Background: Toxic colitis (TC) is a potentially lethal complication of inflammatory bowel disease and infectious colitis.
Methods: The National Surgical Quality Improvement Project dataset was queried to identify emergent colectomy for a primary diagnosis of TC using International Classification of Diseases, Ninth Revision codes. The study endpoints were 30-day mortality and 30-day morbidity. We performed multivariate logistic regression analyses to study factors associated with 30-day mortality.
Results: Of the 189 TC patients, mortality for colectomy was 26.5%, 42.3% experienced pulmonary complications, 20.6% experienced sepsis complications, 17.5% experienced cardiovascular complications, 12.7% experienced renal complications, and 14.8% experienced wound complications. On multivariate analysis, independent factors associated with mortality were age 70 to 80 years (odds ratio [OR] 3.5), age greater than 80 (OR 22.2), female sex (OR 4.1), uremia blood urea nitrogen greater than 40 (OR 4.1), coagulopathy international normalized ratio greater than 2 (OR 7.7), preoperative respiratory failure (OR 2.73), and preoperative steroid use (OR 3.9).

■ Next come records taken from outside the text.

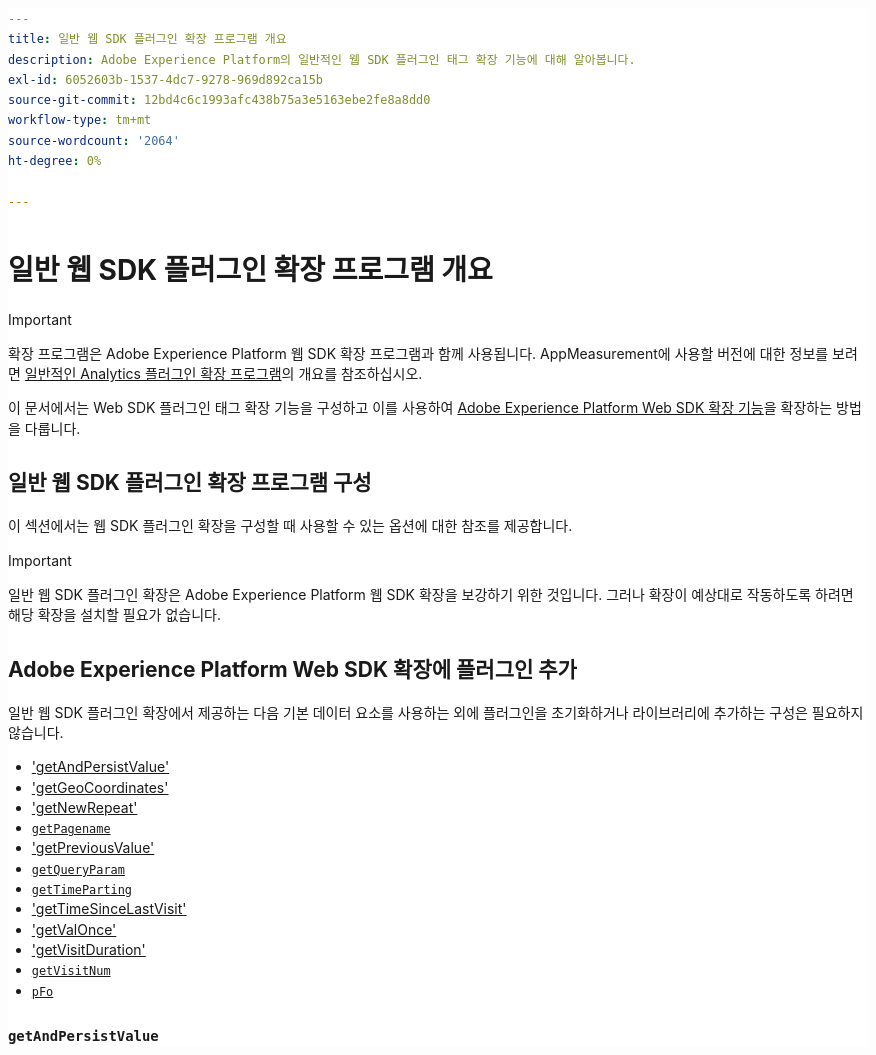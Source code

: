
 ```yaml
---
title: 일반 웹 SDK 플러그인 확장 프로그램 개요
description: Adobe Experience Platform의 일반적인 웹 SDK 플러그인 태그 확장 기능에 대해 알아봅니다.
exl-id: 6052603b-1537-4dc7-9278-969d892ca15b
source-git-commit: 12bd4c6c1993afc438b75a3e5163ebe2fe8a8dd0
workflow-type: tm+mt
source-wordcount: '2064'
ht-degree: 0%

---
```


# 일반 웹 SDK 플러그인 확장 프로그램 개요

>[!IMPORTANT]
>
>확장 프로그램은 Adobe Experience Platform 웹 SDK 확장 프로그램과 함께 사용됩니다. AppMeasurement에 사용할 버전에 대한 정보를 보려면 [일반적인 Analytics 플러그인 확장 프로그램](../plugins/overview.md)의 개요를 참조하십시오.

이 문서에서는 Web SDK 플러그인 태그 확장 기능을 구성하고 이를 사용하여 [Adobe Experience Platform Web SDK 확장 기능](../web-sdk/overview.md)을 확장하는 방법을 다룹니다.

## 일반 웹 SDK 플러그인 확장 프로그램 구성

이 섹션에서는 웹 SDK 플러그인 확장을 구성할 때 사용할 수 있는 옵션에 대한 참조를 제공합니다.

>[!IMPORTANT]
>
>일반 웹 SDK 플러그인 확장은 Adobe Experience Platform 웹 SDK 확장을 보강하기 위한 것입니다. 그러나 확장이 예상대로 작동하도록 하려면 해당 확장을 설치할 필요가 없습니다.

## Adobe Experience Platform Web SDK 확장에 플러그인 추가

일반 웹 SDK 플러그인 확장에서 제공하는 다음 기본 데이터 요소를 사용하는 외에 플러그인을 초기화하거나 라이브러리에 추가하는 구성은 필요하지 않습니다.

* [&#39;getAndPersistValue&#39;](#getAndPersistValue)
* [&#39;getGeoCoordinates&#39;](#getGeoCoordinates)
* [&#39;getNewRepeat&#39;](#getNewRepeat)
* [`getPagename`](#getPagename)
* [&#39;getPreviousValue&#39;](#getPreviousValue)
* [`getQueryParam`](#getQueryParam)
* [`getTimeParting`](#getTimeParting)
* [&#39;getTimeSinceLastVisit&#39;](#getTimeSInceLastVisit)
* [&#39;getValOnce&#39;](#getValOnce)
* [&#39;getVisitDuration&#39;](#getVisitDuration)
* [`getVisitNum`](#getVisitNum)
* [`pFo`](#pFo)

[//]: # (- [ ] Add links to plugin pages within the data elements below)

### `getAndPersistValue`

Conclusions: Patients with TC are very ill. Poor outcome is associated with older age, female sex, preoperative azotemia, preoperative respiratory failure, and chronic steroid use. These factors will help acute care surgeons in preoperative risk assessment and could be an important addition to decision-making strategies.
Keywords: Colectomy; NSQIP; Outcomes; Risk factors; Toxic colitis.